Starting at the first line of the data, print each line verbatim up to and including the line bearing "started at the global game bremen 2013.", omitting pictures.

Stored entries
>>
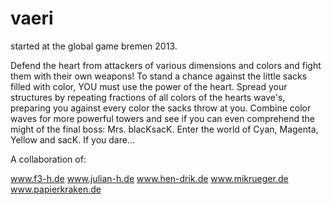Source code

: vaeri
=====

started at the global game bremen 2013.

Defend the heart from attackers of various dimensions and colors and fight them with their own weapons! To stand a chance against the little sacks filled with color, YOU must use the power of the heart. Spread your structures by repeating fractions of all colors of the hearts wave's, preparing you against every color the sacks throw at you. Combine color waves for more powerful towers and see if you can even comprehend the might of the final boss: Mrs. blacKsacK. Enter the world of Cyan, Magenta, Yellow and sacK. If you dare...


A collaboration of:

www.f3-h.de
www.julian-h.de
www.hen-drik.de
www.mikrueger.de
www.papierkraken.de
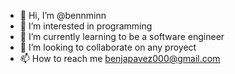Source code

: - 👋 Hi, I’m @bennminn
- 👀 I’m interested in programming
- 🌱 I’m currently learning to be a software engineer
- 💞️ I’m looking to collaborate on any proyect
- 📫 How to reach me benjapavez000@gmail.com

<!---
bennminn/bennminn is a ✨ special ✨ repository because its `README.md` (this file) appears on your GitHub profile.
You can click the Preview link to take a look at your changes.
--->
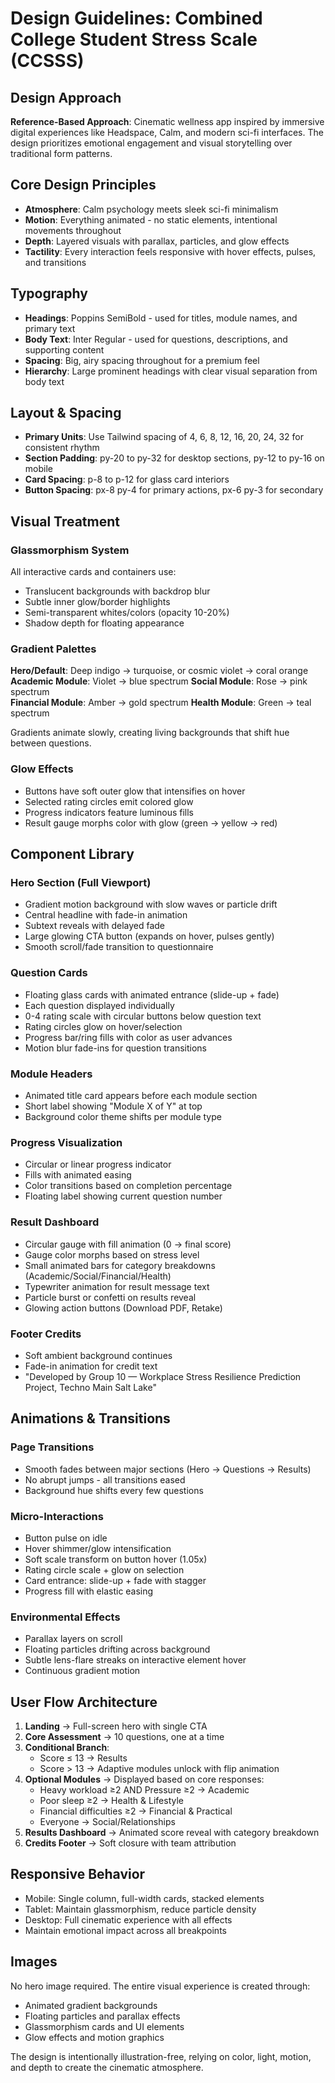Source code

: # Design Guidelines: Combined College Student Stress Scale (CCSSS)

## Design Approach
**Reference-Based Approach**: Cinematic wellness app inspired by immersive digital experiences like Headspace, Calm, and modern sci-fi interfaces. The design prioritizes emotional engagement and visual storytelling over traditional form patterns.

## Core Design Principles
- **Atmosphere**: Calm psychology meets sleek sci-fi minimalism
- **Motion**: Everything animated - no static elements, intentional movements throughout
- **Depth**: Layered visuals with parallax, particles, and glow effects
- **Tactility**: Every interaction feels responsive with hover effects, pulses, and transitions

## Typography
- **Headings**: Poppins SemiBold - used for titles, module names, and primary text
- **Body Text**: Inter Regular - used for questions, descriptions, and supporting content
- **Spacing**: Big, airy spacing throughout for a premium feel
- **Hierarchy**: Large prominent headings with clear visual separation from body text

## Layout & Spacing
- **Primary Units**: Use Tailwind spacing of 4, 6, 8, 12, 16, 20, 24, 32 for consistent rhythm
- **Section Padding**: py-20 to py-32 for desktop sections, py-12 to py-16 on mobile
- **Card Spacing**: p-8 to p-12 for glass card interiors
- **Button Spacing**: px-8 py-4 for primary actions, px-6 py-3 for secondary

## Visual Treatment

### Glassmorphism System
All interactive cards and containers use:
- Translucent backgrounds with backdrop blur
- Subtle inner glow/border highlights
- Semi-transparent whites/colors (opacity 10-20%)
- Shadow depth for floating appearance

### Gradient Palettes
**Hero/Default**: Deep indigo → turquoise, or cosmic violet → coral orange
**Academic Module**: Violet → blue spectrum
**Social Module**: Rose → pink spectrum  
**Financial Module**: Amber → gold spectrum
**Health Module**: Green → teal spectrum

Gradients animate slowly, creating living backgrounds that shift hue between questions.

### Glow Effects
- Buttons have soft outer glow that intensifies on hover
- Selected rating circles emit colored glow
- Progress indicators feature luminous fills
- Result gauge morphs color with glow (green → yellow → red)

## Component Library

### Hero Section (Full Viewport)
- Gradient motion background with slow waves or particle drift
- Central headline with fade-in animation
- Subtext reveals with delayed fade
- Large glowing CTA button (expands on hover, pulses gently)
- Smooth scroll/fade transition to questionnaire

### Question Cards
- Floating glass cards with animated entrance (slide-up + fade)
- Each question displayed individually
- 0-4 rating scale with circular buttons below question text
- Rating circles glow on hover/selection
- Progress bar/ring fills with color as user advances
- Motion blur fade-ins for question transitions

### Module Headers
- Animated title card appears before each module section
- Short label showing "Module X of Y" at top
- Background color theme shifts per module type

### Progress Visualization
- Circular or linear progress indicator
- Fills with animated easing
- Color transitions based on completion percentage
- Floating label showing current question number

### Result Dashboard
- Circular gauge with fill animation (0 → final score)
- Gauge color morphs based on stress level
- Small animated bars for category breakdowns (Academic/Social/Financial/Health)
- Typewriter animation for result message text
- Particle burst or confetti on results reveal
- Glowing action buttons (Download PDF, Retake)

### Footer Credits
- Soft ambient background continues
- Fade-in animation for credit text
- "Developed by Group 10 — Workplace Stress Resilience Prediction Project, Techno Main Salt Lake"

## Animations & Transitions

### Page Transitions
- Smooth fades between major sections (Hero → Questions → Results)
- No abrupt jumps - all transitions eased
- Background hue shifts every few questions

### Micro-Interactions
- Button pulse on idle
- Hover shimmer/glow intensification
- Soft scale transform on button hover (1.05x)
- Rating circle scale + glow on selection
- Card entrance: slide-up + fade with stagger
- Progress fill with elastic easing

### Environmental Effects
- Parallax layers on scroll
- Floating particles drifting across background
- Subtle lens-flare streaks on interactive element hover
- Continuous gradient motion

## User Flow Architecture

1. **Landing** → Full-screen hero with single CTA
2. **Core Assessment** → 10 questions, one at a time
3. **Conditional Branch**:
   - Score ≤ 13 → Results
   - Score > 13 → Adaptive modules unlock with flip animation
4. **Optional Modules** → Displayed based on core responses:
   - Heavy workload ≥2 AND Pressure ≥2 → Academic
   - Poor sleep ≥2 → Health & Lifestyle  
   - Financial difficulties ≥2 → Financial & Practical
   - Everyone → Social/Relationships
5. **Results Dashboard** → Animated score reveal with category breakdown
6. **Credits Footer** → Soft closure with team attribution

## Responsive Behavior
- Mobile: Single column, full-width cards, stacked elements
- Tablet: Maintain glassmorphism, reduce particle density
- Desktop: Full cinematic experience with all effects
- Maintain emotional impact across all breakpoints

## Images
No hero image required. The entire visual experience is created through:
- Animated gradient backgrounds
- Floating particles and parallax effects
- Glassmorphism cards and UI elements
- Glow effects and motion graphics

The design is intentionally illustration-free, relying on color, light, motion, and depth to create the cinematic atmosphere.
<<
### [Your solution]
Source code

: vaeri
=====

started at the global game bremen 2013.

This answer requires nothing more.